Adams pleaded guilty Aug. 16 to charges of premeditated attempted murder.

Adams’ attorney, George Eskin, told the court Friday that Adams was mentally ill when he attacked his neighbor.

McGrath sentenced Adams to life in prison and required him to pay Kevin $35,900 in restitution from his prison wages. To that sentence, McGrath added four years for using a gun and three additional years for causing great bodily injury.
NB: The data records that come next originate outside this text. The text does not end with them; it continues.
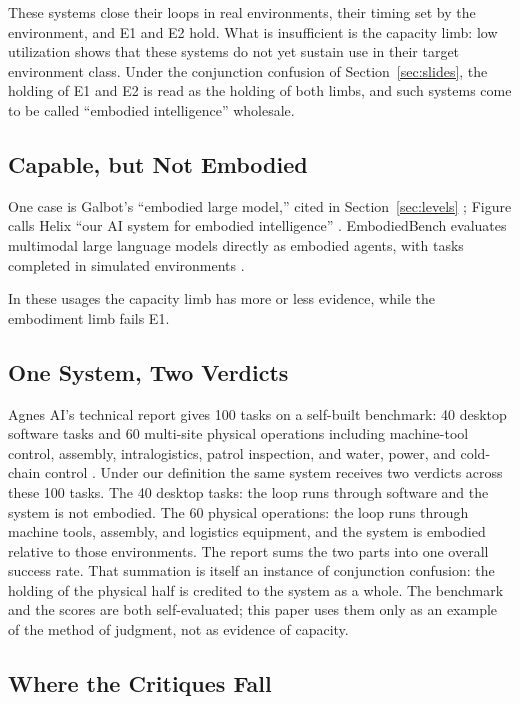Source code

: \documentclass[10pt]{article}
\begin{document}
These systems close their loops in real environments, their timing set by the environment, and E1 and E2 hold. What is insufficient is the capacity limb: low utilization shows that these systems do not yet sustain use in their target environment class. Under the conjunction confusion of Section~\ref{sec:slides}, the holding of E1 and E2 is read as the holding of both limbs, and such systems come to be called ``embodied intelligence'' wholesale.

\subsection{Capable, but Not Embodied}\label{sec:notembodied}

One case is Galbot's ``embodied large model,'' cited in Section~\ref{sec:levels} \cite{galbot}; Figure calls Helix ``our AI system for embodied intelligence'' \cite{figure_seriesc}. EmbodiedBench evaluates multimodal large language models directly as embodied agents, with tasks completed in simulated environments \cite{yang2025embodiedbench}.

In these usages the capacity limb has more or less evidence, while the embodiment limb fails E1.

\subsection{One System, Two Verdicts}\label{sec:agnes}

Agnes AI's technical report gives 100 tasks on a self-built benchmark: 40 desktop software tasks and 60 multi-site physical operations including machine-tool control, assembly, intralogistics, patrol inspection, and water, power, and cold-chain control \cite{agnestr2026}. Under our definition the same system receives two verdicts across these 100 tasks. The 40 desktop tasks: the loop runs through software and the system is not embodied. The 60 physical operations: the loop runs through machine tools, assembly, and logistics equipment, and the system is embodied relative to those environments. The report sums the two parts into one overall success rate. That summation is itself an instance of conjunction confusion: the holding of the physical half is credited to the system as a whole. The benchmark and the scores are both self-evaluated; this paper uses them only as an example of the method of judgment, not as evidence of capacity.

\subsection{Where the Critiques Fall}\label{sec:critiques}
\end{document}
Adams will serve those two terms before the life sentence, but prosecutors said Friday that Adams could come up for parole in 12 years.

Hugging one another and crying after Friday’s court session, Kevin’s family vowed to oppose any future parole attempts and celebrated, bittersweetly, Adams’ life sentence.

“This is the end of something that needed to be ended, like a funeral,” said Kevin’s mother, Diane MacIntyre. “Now we can concentrate on Kevin and his rehabilitation. He needs to look forward and become as strong as possible. Now, we all want to be together . . . and celebrate closure to something that’s been so awful.”

Next week, Kevin, who was hospitalized for five months after the shooting, will undergo more surgery in Northern California in an attempt to regain movement in his right arm.

A Kevin Natale Trust fund, which so far has raised about $15,000, has been used for medical expenses and to buy a wheelchair-accessible van. Contributions may be made to the trust fund at American Commercial Bank, 300 S. Mills Road, Ventura, Calif. 93003.